Un deuxième aspect qui fut repéré par ces savants orthodoxes, fut la bonté paternelle et la charité serviable que le Préfet prodiguait à tout le monde. Cette attitude augmenta le nombre de ceux qui rejoignaient sa petite communauté. Au moment le plus opportun et avec beaucoup de prudence, il parlait à ses auditeurs de l'histoire ecclésiastique et leur expliquait la doctrine catholique. À la fin des ses enseignements, il concluait toujours par : « Mes fils, suivez ce qui vous semble être la vérité ».
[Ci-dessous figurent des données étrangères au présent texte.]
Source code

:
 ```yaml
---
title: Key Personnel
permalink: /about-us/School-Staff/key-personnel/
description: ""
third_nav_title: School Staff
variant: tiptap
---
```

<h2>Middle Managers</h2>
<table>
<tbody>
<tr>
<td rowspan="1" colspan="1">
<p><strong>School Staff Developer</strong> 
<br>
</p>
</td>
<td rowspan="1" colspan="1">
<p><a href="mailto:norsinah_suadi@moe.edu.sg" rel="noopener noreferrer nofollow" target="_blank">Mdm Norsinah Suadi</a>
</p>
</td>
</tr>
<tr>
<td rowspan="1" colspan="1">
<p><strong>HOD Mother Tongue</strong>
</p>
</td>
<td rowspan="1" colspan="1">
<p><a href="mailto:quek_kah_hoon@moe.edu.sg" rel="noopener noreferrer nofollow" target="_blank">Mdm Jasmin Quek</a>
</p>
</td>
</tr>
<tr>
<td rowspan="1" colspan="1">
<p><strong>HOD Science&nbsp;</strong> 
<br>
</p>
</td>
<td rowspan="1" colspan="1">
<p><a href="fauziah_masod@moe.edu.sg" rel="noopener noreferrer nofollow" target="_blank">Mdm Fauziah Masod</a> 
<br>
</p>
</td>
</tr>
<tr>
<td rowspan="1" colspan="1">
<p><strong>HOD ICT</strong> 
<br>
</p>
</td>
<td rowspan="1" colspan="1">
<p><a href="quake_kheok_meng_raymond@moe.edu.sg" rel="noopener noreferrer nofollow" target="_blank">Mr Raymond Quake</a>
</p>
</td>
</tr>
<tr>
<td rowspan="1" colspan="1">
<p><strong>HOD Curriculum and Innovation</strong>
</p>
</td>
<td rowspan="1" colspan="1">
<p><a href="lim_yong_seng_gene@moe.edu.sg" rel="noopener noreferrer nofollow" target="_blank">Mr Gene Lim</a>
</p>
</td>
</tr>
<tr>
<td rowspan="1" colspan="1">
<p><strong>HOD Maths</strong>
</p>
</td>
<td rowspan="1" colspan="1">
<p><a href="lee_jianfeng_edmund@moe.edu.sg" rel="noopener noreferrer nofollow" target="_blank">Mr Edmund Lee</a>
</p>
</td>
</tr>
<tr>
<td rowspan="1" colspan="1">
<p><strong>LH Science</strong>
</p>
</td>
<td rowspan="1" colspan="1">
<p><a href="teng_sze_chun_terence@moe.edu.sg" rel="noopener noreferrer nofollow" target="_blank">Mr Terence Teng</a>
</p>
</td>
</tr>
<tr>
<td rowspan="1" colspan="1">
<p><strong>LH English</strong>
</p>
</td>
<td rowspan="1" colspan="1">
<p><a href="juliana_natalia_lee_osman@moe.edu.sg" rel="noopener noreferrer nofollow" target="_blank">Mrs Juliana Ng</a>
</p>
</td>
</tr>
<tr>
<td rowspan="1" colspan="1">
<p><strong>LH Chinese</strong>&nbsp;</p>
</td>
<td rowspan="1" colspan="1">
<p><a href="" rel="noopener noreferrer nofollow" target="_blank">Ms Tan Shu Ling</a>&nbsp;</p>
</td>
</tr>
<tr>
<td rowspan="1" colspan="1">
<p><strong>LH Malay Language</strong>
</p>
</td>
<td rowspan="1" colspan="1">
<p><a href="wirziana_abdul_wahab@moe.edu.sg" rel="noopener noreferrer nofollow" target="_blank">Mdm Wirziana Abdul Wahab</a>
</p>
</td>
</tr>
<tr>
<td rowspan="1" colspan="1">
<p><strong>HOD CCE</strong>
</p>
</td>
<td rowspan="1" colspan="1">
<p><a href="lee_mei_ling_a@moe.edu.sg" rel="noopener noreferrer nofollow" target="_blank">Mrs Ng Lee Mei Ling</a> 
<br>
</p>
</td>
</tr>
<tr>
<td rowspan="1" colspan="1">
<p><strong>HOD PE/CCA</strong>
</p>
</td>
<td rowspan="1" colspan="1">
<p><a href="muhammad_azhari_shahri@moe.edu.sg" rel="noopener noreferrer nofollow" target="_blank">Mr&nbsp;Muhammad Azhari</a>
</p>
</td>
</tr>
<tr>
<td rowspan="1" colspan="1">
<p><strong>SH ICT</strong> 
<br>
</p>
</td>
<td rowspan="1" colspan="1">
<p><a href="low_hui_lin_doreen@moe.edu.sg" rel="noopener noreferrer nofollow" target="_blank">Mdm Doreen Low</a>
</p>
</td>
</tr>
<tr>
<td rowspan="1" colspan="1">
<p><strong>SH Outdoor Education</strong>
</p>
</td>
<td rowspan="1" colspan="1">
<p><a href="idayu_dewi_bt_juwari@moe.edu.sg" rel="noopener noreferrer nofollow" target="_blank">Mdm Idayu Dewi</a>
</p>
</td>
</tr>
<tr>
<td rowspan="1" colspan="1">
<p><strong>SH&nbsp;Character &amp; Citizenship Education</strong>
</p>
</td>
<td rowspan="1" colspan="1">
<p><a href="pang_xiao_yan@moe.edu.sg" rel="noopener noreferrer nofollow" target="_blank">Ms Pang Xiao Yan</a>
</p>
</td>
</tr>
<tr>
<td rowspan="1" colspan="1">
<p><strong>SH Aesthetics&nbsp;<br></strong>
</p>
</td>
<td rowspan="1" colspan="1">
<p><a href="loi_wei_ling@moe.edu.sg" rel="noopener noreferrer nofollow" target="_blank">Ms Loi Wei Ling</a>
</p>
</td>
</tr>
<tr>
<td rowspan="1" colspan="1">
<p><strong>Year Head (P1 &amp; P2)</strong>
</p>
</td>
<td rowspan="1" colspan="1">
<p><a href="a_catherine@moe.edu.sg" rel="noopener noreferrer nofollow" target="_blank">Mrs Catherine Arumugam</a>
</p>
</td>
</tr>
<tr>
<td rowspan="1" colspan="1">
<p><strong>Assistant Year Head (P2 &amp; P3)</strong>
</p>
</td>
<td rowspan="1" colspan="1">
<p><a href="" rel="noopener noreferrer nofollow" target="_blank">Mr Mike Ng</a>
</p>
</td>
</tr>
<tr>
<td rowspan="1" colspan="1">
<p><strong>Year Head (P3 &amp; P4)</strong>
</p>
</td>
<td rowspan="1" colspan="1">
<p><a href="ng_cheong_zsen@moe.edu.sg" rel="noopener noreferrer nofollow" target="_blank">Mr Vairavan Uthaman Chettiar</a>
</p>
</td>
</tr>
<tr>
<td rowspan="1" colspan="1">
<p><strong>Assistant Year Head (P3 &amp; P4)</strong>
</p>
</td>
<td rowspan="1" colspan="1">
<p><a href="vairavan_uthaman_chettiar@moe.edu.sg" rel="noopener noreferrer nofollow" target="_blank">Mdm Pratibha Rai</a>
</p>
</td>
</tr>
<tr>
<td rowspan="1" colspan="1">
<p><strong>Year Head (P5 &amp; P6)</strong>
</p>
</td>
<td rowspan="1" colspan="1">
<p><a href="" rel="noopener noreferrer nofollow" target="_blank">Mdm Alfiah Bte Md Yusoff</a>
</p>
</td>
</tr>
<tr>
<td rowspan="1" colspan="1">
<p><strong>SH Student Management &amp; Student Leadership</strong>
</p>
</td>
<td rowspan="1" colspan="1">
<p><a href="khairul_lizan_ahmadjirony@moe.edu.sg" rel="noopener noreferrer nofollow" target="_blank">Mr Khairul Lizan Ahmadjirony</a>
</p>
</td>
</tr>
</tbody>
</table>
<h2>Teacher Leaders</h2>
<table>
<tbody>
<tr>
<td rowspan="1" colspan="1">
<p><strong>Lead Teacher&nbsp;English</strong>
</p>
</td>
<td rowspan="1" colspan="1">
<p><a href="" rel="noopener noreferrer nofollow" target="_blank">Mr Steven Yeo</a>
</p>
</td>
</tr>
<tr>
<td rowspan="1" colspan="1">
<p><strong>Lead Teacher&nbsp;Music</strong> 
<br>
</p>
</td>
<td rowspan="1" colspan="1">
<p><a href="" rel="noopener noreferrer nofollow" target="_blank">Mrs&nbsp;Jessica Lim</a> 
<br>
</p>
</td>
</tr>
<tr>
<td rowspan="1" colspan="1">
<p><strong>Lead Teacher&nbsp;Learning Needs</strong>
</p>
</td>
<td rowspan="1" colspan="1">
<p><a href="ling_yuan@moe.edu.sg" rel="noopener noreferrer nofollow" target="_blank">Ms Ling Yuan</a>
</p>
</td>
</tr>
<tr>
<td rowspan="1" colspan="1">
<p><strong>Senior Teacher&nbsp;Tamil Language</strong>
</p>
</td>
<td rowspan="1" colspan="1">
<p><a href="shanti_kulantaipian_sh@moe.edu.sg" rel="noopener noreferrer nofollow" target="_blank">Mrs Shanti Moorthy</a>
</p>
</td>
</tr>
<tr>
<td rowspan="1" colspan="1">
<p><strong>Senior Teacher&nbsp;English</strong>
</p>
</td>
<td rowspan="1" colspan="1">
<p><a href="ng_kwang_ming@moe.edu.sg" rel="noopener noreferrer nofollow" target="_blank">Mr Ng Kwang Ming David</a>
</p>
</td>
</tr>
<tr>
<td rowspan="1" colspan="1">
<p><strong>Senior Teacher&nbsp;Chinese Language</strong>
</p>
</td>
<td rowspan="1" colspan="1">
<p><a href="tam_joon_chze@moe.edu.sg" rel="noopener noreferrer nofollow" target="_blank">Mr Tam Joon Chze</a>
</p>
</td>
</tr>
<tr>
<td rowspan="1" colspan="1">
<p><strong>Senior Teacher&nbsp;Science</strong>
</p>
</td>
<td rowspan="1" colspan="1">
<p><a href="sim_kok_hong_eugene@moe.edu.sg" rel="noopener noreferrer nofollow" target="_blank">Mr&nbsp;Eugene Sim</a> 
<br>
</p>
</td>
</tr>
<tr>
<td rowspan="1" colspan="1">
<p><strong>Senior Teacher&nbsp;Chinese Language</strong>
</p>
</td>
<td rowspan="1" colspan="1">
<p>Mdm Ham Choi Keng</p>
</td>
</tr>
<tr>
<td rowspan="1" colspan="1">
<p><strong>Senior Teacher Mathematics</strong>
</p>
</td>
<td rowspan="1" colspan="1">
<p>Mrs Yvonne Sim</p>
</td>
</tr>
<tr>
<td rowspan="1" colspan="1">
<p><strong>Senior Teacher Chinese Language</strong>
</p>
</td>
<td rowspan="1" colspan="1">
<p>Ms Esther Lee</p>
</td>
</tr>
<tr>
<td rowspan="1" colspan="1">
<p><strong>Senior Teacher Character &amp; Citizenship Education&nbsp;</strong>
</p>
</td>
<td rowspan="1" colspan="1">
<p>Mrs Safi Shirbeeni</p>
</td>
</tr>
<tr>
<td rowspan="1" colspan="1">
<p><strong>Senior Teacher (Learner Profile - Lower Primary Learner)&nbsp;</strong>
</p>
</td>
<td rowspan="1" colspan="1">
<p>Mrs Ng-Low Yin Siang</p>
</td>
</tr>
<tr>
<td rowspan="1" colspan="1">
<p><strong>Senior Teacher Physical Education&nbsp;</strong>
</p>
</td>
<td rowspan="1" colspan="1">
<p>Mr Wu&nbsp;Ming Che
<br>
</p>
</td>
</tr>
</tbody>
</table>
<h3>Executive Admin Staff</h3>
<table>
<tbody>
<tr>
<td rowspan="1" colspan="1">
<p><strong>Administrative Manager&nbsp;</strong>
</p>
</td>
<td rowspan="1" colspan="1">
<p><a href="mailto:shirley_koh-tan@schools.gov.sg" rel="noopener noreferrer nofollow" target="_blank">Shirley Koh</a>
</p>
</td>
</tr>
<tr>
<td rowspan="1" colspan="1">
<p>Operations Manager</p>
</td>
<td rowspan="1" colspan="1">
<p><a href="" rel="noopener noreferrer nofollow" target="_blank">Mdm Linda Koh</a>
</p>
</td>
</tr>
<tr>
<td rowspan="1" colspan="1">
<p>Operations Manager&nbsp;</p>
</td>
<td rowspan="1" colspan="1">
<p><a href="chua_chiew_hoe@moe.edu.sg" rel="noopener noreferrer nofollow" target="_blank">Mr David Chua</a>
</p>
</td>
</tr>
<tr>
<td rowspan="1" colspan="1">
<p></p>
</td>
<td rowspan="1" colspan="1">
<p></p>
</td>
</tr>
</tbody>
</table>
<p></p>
Constatant l'humilité De Jacobis et sa bonté d'âme, plusieurs savants, prêtres et diacres, décidèrent d'abandonner leur Église pour se mettre définitivement à sa suite.

Entre temps ses farouches adversaires, en voyant que sa communauté ne cessait pas de s'agrandir, commencèrent à s'alarmer et donc à le persécuter. Le Préfet vit le danger et décida de transférer une partie de sa communauté à Enticio', petit centre à 20 Km à l'est d'Adua. C'est ici que prend naissance la confrérie catholique guidée par un prêtre converti et par un maître de chant. Le Préfet resta encore cinq ans à Adua. Après quoi, en laissant même ici quelques prêtres et diacres au service de la communauté, il se déplaça, avec la plupart des ses ecclésiastiques, prêtres et diacres, en mai 1845 à Gualà, dans la périphérie d'Addigrat. Dès son arrivée, des villages entiers des SASIH accompagnés par leurs prêtres se présentèrent à lui en manifestant leur disponibilité à accueillir la foi catholique. Également un grand nombre de moines, qui avaient été touchés par la spiritualité de De Jacobis, pendant ses nombreuses visites aux monastères, décidèrent de le suivre sans hésitation.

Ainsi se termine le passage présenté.